Proving his abilities at the car dealership over a period of a few years, Lee Logan, was given the opportunity of his young life, when at the age of 34, Uncle Joe fronted him the money to buy in to a Datsun dealership, as a minority partner. Uncle Joe became Lee’s surrogate father and had taught Lee about management and that working smarter was usually easier than working harder.

Lee learned what he’d suspected in his youth. There were easier ways to make money. He could actually “trick” people into buying things they don’t really need and manipulate them into paying more for them than they really should. Uncle Joe taught Lee about finances and investments and cash flow. Lee learned that calculated risks paid huge dividends for savvy investors.

The constant badgering and pressure placed upon Lee by his father fueled an inner drive to succeed and prove himself worthy as he grew older. Lee wanted to do it better, do it faster and make more money than his father ever had. Regretfully, Lou Logan did not live to see the successful businessman his son had become.

Lou became the majority partner in the family barbecue restaurant following the death of his father. He’d run the operation into the ground after three or four years, partly from a lack of management skill and mostly from a growing dependency on alcohol. Lou spent the last few years a bitter, wore out old man passing his days drinking Johnny Walker and his nights blacked out in the recliner, letting the restaurant basically run itself. Without the hard work and dedication of a couple of long-time employees that took care of the day-to-day stuff, the restaurant would have failed.

Lee Logan bailed out the family barbecue business with a cash investment to shore up the finances and hired a friend to run the place. The restaurant turned to franchising in the late 1980’s as a method of expansion, and had grown into a regional operation with restaurants throughout Central Florida, in Georgia and through the Carolina’s. The local Bubba’s Barbecue and a national chain called Tony’s were the only direct competition in Orlando, but it didn’t take long for Logan Family Barbecue to assume the role as barbecue giant in Florida.

Tony’s focused mainly on overpriced ribs and rumor was that the ribs weren’t really slow-cooked in the traditional barbecue style anyway—they boiled them and then grilled them just before serving after dunking them in bucket of seasoned tomato sauce. The restaurants’ local success in Orlando gained traction quickly with Logan in charge and Logan Family Barbecue expanded by opening locations into neighboring Clermont, Melbourne and Daytona in successive years. The restaurants began offering add-on items and selling a line of barbecue spice rubs, sauces, marinades and added a popular line of t-shirts and miscellaneous clothing items for barbecue lovers.

The growing popularity of barbecue had not been lost on Logan. Not only had the restaurant chain become a huge success, but he had been to the mountain and seen the Holy Grail of barbecue. After a visit to the United States Barbecue Invitational competition in Central City the previous year that was attended by upwards of 50,000 people during the span of four days, he decided the timing was right to begin promoting barbecue to the masses as family entertainment.

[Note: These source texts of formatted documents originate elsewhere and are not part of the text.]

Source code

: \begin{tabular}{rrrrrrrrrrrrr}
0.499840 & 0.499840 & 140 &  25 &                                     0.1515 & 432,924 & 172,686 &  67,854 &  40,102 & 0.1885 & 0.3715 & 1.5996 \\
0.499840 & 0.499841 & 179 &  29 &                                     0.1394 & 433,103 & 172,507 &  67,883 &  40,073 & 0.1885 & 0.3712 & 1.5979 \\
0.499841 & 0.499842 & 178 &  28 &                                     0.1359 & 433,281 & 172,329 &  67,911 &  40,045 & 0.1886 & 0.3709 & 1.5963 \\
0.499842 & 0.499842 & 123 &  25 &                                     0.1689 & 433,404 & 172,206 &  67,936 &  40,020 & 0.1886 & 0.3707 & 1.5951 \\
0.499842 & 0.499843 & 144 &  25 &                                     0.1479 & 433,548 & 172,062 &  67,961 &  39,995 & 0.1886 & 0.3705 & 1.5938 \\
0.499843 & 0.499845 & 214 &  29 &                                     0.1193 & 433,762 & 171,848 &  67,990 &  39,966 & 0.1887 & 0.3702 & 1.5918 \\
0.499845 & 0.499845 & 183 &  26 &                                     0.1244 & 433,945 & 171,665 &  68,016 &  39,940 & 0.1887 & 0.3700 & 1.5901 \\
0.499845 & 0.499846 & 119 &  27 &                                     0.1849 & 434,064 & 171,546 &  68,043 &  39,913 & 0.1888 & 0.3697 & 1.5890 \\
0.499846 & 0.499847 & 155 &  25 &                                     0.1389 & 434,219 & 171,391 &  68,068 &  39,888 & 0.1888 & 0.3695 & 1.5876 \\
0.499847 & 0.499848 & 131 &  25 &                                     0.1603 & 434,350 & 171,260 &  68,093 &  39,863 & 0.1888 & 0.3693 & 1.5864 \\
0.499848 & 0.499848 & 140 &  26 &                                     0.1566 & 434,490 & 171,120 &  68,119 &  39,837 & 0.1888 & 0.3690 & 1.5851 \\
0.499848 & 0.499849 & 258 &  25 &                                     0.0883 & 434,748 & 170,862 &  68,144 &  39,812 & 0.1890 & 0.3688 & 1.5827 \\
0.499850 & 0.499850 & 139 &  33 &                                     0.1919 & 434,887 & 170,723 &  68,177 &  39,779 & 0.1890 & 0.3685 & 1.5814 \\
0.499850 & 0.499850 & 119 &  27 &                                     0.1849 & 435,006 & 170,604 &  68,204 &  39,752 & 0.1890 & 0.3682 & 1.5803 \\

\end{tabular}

Restaurants by nature were capital intensive and there was a constant struggle to find real estate in affordable locations and at sensible prices, but barbecue contests on the other hand, were a different story. You could put a barbecue contest on film and promote it through corporate advertising, magazines, web sites, sponsorships, VHS, DVD, charitable organizations and local governments. Barbecue contests had become an unheralded cash cow. Mainstream Americans couldn’t see to get enough of it.

The vision Logan sought to make reality included expanding barbecue contests into every American city by harnessing the power of cable television, licensing agreements, syndication and mass merchandising.